Goal of the exercise. Look for the word "project" in the data below, and copy every line that holds it.

Supplied entries.
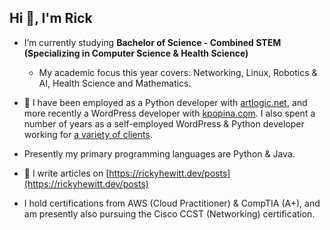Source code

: <h2>Hi 👋, I'm Rick</h2>

- I’m currently studying **Bachelor of Science - Combined STEM (Specializing in Computer Science & Health Science)**
    - My academic focus this year covers: Networking, Linux, Robotics & AI, Health Science and Mathematics.

- 💼 I have been employed as a Python developer with [artlogic.net](https://artlogic.net), and more recently a WordPress developer with [kpopina.com](https://kpopina.com). I also spent a number of years as a self-employed WordPress & Python developer working for [a variety of clients](https://rickyhewitt.dev/portfolio).

- Presently my primary programming languages are Python & Java.

- 📝 I write articles on [https://rickyhewitt.dev/posts](https://rickyhewitt.dev/posts)

- I hold certifications from AWS (Cloud Practitioner) & CompTIA (A+), and am presently also pursuing the Cisco CCST (Networking) certification.
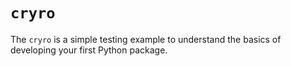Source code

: # `cryro`

The `cryro` is a simple testing example to understand the basics of developing your first Python package.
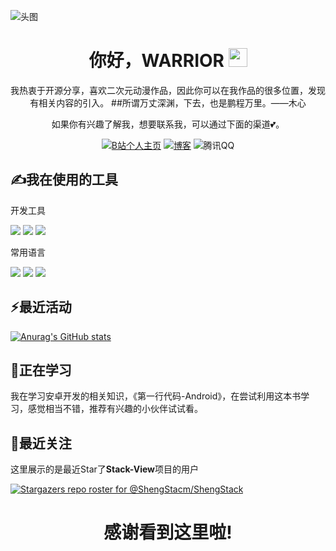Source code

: ![头图](https://img.dexbug.com/i/2025/07/04/10x6twp.png
)

<div align="center">

# 你好，WARRIOR <img src="https://raw.githubusercontent.com/MartinHeinz/MartinHeinz/master/wave.gif" width="30px">


我热衷于开源分享，喜欢二次元动漫作品，因此你可以在我作品的很多位置，发现有相关内容的引入。
##所谓万丈深渊，下去，也是鹏程万里。——木心

如果你有兴趣了解我，想要联系我，可以通过下面的渠道💕。


[![B站个人主页](https://img.shields.io/badge/bilibili-informational?style=flat&logo=bilibili&logoColor=white&color=00A1D6)](https://b23.tv/ojgBtI1)
[![博客](https://img.shields.io/badge/WordPress-informational?style=flat&logo=wordpress&logoColor=white&color=21759B)](https://shengstack.github.io/)
![腾讯QQ](https://img.shields.io/badge/ShengStack-informational?style=flat&logo=tencentqq&logoColor=white&color=EB1923)

</div>


## ✍我在使用的工具

开发工具

![](https://img.shields.io/badge/Editor-Android_Studio-informational?style=flat&logo=androidstudio&logoColor=white&color=2bbc8a)
![](https://img.shields.io/badge/Editor-IntelliJ_IDEA-informational?style=flat&logo=intellij-idea&logoColor=white&color=2bbc8a)
![](https://img.shields.io/badge/Editor-Visual_Studio_Code-informational?style=flat&logo=visualstudiocode&logoColor=white&color=2bbc8a)

常用语言

![](https://img.shields.io/badge/Code-Java-informational?style=flat&logo=java&logoColor=white&color=2bbc8a)
![](https://img.shields.io/badge/Code-Kotin-informational?style=flat&logo=kotlin&logoColor=white&color=2bbc8a)
![](https://img.shields.io/badge/Code-PHP-informational?style=flat&logo=php&logoColor=white&color=2bbc8a)

## ⚡最近活动
[![Anurag's GitHub stats](https://github-readme-stats.vercel.app/api?username=ShengStack)](https://github.com/anuraghazra/github-readme-stats)

## 🌱正在学习

我在学习安卓开发的相关知识，《第一行代码-Android》，在尝试利用这本书学习，感觉相当不错，推荐有兴趣的小伙伴试试看。

## 🔭最近关注

这里展示的是最近Star了**Stack-View**项目的用户

[![Stargazers repo roster for @ShengStacm/ShengStack](https://reporoster.com/stars/ShengStacj/Stack-View)](https://github.com/ShengStack/Stack-View/stargazers)


<div align="center" >

# **感谢看到这里啦!**

</div>



<!--
**ShengStack/ShengStack** is a ✨ _special_ ✨ repository because its `README.md` (this file) appears on your GitHub profile.

Here are some ideas to get you started:

- 🔭 I’m currently working on ...
- 🌱 I’m currently learning ...
- 👯 I’m looking to collaborate on ...
- 🤔 I’m looking for help with ...
- 💬 Ask me about ...
- 📫 How to reach me: ...
- 😄 Pronouns: ...
- ⚡ Fun fact: ...
-->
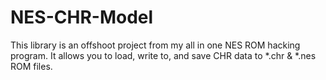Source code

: # NES-CHR-Model
This library is an offshoot project from my all in one NES ROM hacking program. It allows you to load, write to, and save CHR data to *.chr  &amp; *.nes ROM files.
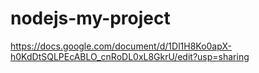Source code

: # nodejs-my-project

https://docs.google.com/document/d/1Dl1H8Ko0apX-h0KdDtSQLPEcABLO_cnRoDL0xL8GkrU/edit?usp=sharing
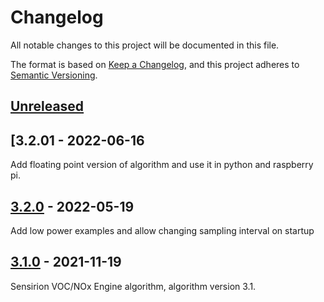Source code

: # Changelog
All notable changes to this project will be documented in this file.

The format is based on [Keep a Changelog](https://keepachangelog.com/en/1.0.0/),
and this project adheres to [Semantic Versioning](https://semver.org/spec/v2.0.0.html).


## [Unreleased]

## [3.2.01 - 2022-06-16

Add floating point version of algorithm and use it in python and
raspberry pi.

## [3.2.0] - 2022-05-19

Add low power examples and allow changing sampling interval on startup


## [3.1.0] - 2021-11-19

Sensirion VOC/NOx Engine algorithm, algorithm version 3.1.

[Unreleased]: https://github.com/Sensirion/gas-index-algorithm/compare/3.2.1..master
[3.2.1]: https://github.com/Sensirion/gas-index-algorithm/compare/3.2.0..3.2.1
[3.2.0]: https://github.com/Sensirion/gas-index-algorithm/compare/3.1.0..3.2.0
[3.1.0]: https://github.com/Sensirion/gas-index-algorithm/releases/tag/3.1.0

Result of the exercise.
This library is an offshoot project from my all in one NES ROM hacking program. It allows you to load, write to, and save CHR data to *.chr  &amp; *.nes ROM files.
: # nodejs-my-project
All notable changes to this project will be documented in this file.
and this project adheres to [Semantic Versioning](https://semver.org/spec/v2.0.0.html).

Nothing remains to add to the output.